There are over 5 million people in the US currently living with Alzheimer's Disease (AD). Despite the loss of life, deterioration in quality of life, and social and financial costs of this devastating disease, there is still no cure or effective treatment to slow disease progression. A variety of approaches show promise in defining the key molecular changes that underlie pathology in AD. Many of these studies focus on the microtubule associated protein Tau and understanding how Tau contributes to neurodegeneration. A genetic screen for modulators of Tau pathology in C. elegans identified Suppressor of Tau 2 (sut-2). The sut-2 protein is a member of an evolutionarily-conserved family of nuclear, zinc finger polyadenosine RNA binding proteins. The human protein is termed Zinc Finger Cys3 His #14 (ZC3H14) or MSUT2. In our preliminary studies, we have identified ZC3H14 enriched in insoluble aggregates in AD brain. Furthermore, we have identified physical interactions between murine ZC3H14 and components of the RNA spliceosome including the U1-70K protein, which the Seyfried laboratory has linked to Tau pathology. Finally, ZC3H14 binds to the Mapt transcript encoding Tau suggesting a role for ZC3H14 in modulating post-transcriptional processing and/or expression of Tau. Based on our preliminary data and the discovery of sut-2 as a Tau modifier, we hypothesize that ZC3H14 interacts with critical RNA binding proteins and contributes to Tau-mediated pathology. Drawing extensively on resources available in the Alzheimer's Disease Research Center (ADRC) at Emory and our own preliminary data, we propose a collaborative multi-PI (Corbett and Seyfried) approach to test our hypothesis through the following specific aims:
Aim 1) Define the spectrum of ZC3H14-interacting proteins in normal and AD brain;
and Aim 2) Assess whether a decrease in ZC3H14 levels ameliorates Tau-induced pathology in a mouse model of Tau-mediated pathology and probe potential mechanisms. Our collaborative team is uniquely qualified to perform the proposed studies as 1) we have access to the required patient samples and expertise in proteomics provided by the Emory Proteomics core directed by MPI Seyfried; and 2) we have created the first Zc3h14 (MSUT2) knockout mouse. The homozygous Zc3h14 null (Zc3h14-/-) mice are viable and fertile and available to cross to Tau P301S transgenic mice (Line PS19) to assess whether ZC3H14 modifies Tau phenotypes in mammals. In addition, we will exploit these mice for preliminary analysis of how ZC3H14 regulates Tau expression. The goal of this exploratory proposal is to probe the mechanism by which ZC3H14 contributes to Tau-induced pathology. The long-term goal of our studies is to identify molecular pathways that could be targeted to modulate Tau-induced pathology.

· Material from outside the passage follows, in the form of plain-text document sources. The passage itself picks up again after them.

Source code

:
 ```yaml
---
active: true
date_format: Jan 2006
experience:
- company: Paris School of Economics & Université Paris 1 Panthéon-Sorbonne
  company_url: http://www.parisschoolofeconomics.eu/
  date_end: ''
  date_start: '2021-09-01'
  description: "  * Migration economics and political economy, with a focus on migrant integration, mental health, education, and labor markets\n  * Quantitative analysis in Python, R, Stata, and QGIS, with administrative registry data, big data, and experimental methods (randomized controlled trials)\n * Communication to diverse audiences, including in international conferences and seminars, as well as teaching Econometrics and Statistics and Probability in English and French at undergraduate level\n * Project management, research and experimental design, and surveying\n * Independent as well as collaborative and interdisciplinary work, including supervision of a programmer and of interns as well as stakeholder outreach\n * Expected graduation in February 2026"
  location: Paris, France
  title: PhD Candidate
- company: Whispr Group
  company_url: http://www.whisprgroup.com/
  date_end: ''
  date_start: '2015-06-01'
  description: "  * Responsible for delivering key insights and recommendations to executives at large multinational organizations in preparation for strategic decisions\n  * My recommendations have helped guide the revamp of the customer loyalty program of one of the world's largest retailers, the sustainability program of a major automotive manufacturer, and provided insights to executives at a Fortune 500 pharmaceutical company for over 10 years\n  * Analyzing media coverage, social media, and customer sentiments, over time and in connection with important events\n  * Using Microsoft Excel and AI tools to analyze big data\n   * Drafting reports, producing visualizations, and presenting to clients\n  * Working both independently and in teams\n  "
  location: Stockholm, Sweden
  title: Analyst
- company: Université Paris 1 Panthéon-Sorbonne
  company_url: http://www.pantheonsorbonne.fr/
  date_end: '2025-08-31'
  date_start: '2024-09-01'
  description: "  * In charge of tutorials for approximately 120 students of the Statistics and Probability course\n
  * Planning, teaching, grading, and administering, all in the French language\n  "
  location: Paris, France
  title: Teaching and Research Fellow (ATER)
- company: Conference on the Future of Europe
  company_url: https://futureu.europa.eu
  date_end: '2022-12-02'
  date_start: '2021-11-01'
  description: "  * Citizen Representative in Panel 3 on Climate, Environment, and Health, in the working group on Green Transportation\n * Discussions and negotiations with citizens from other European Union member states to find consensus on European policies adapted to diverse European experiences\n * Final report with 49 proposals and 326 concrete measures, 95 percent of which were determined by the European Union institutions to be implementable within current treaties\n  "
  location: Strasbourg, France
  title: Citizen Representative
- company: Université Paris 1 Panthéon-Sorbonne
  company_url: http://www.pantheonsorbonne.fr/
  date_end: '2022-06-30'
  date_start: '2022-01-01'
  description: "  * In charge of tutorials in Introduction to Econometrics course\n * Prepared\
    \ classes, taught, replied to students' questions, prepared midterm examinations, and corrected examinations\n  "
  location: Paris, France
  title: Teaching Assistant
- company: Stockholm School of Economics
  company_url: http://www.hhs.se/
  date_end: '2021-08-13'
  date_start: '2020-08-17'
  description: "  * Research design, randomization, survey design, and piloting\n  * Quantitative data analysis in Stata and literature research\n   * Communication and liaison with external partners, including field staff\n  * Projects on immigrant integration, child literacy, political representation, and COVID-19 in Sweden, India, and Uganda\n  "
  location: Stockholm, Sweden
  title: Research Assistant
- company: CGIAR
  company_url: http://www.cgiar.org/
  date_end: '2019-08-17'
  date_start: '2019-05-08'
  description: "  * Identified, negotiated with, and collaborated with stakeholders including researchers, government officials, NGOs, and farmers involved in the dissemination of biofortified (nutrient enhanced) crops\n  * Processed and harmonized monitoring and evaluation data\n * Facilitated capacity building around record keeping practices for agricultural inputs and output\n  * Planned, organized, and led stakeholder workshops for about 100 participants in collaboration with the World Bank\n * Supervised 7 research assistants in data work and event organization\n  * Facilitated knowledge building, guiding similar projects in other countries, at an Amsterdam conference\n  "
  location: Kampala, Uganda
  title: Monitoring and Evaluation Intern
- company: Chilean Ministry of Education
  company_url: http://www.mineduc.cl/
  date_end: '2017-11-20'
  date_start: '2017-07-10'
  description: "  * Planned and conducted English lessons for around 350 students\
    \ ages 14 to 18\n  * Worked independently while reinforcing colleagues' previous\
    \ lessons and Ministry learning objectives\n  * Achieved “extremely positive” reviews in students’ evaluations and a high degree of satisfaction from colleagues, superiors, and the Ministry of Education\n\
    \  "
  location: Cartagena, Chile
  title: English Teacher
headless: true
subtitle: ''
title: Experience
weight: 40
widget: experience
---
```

A major hallmark of Alzheimer's disease is the presence of Tau aggregates or tangles in the brains of affected individuals, but how Tau contributes to pathology remains a major focus of investigation. The exploratory studies proposed here focus on a novel component of the RNA spliceosome, the RNA binding protein ZC3H14/MSUT-2, that modulates Tau pathology in vivo. We take advantage of a novel knockout mouse we have generated to understand how this spliceosomal protein contributes to Tau-induced pathology and explore intriguing links that continue to be discovered between the spliceosome and Alzheimer's disease.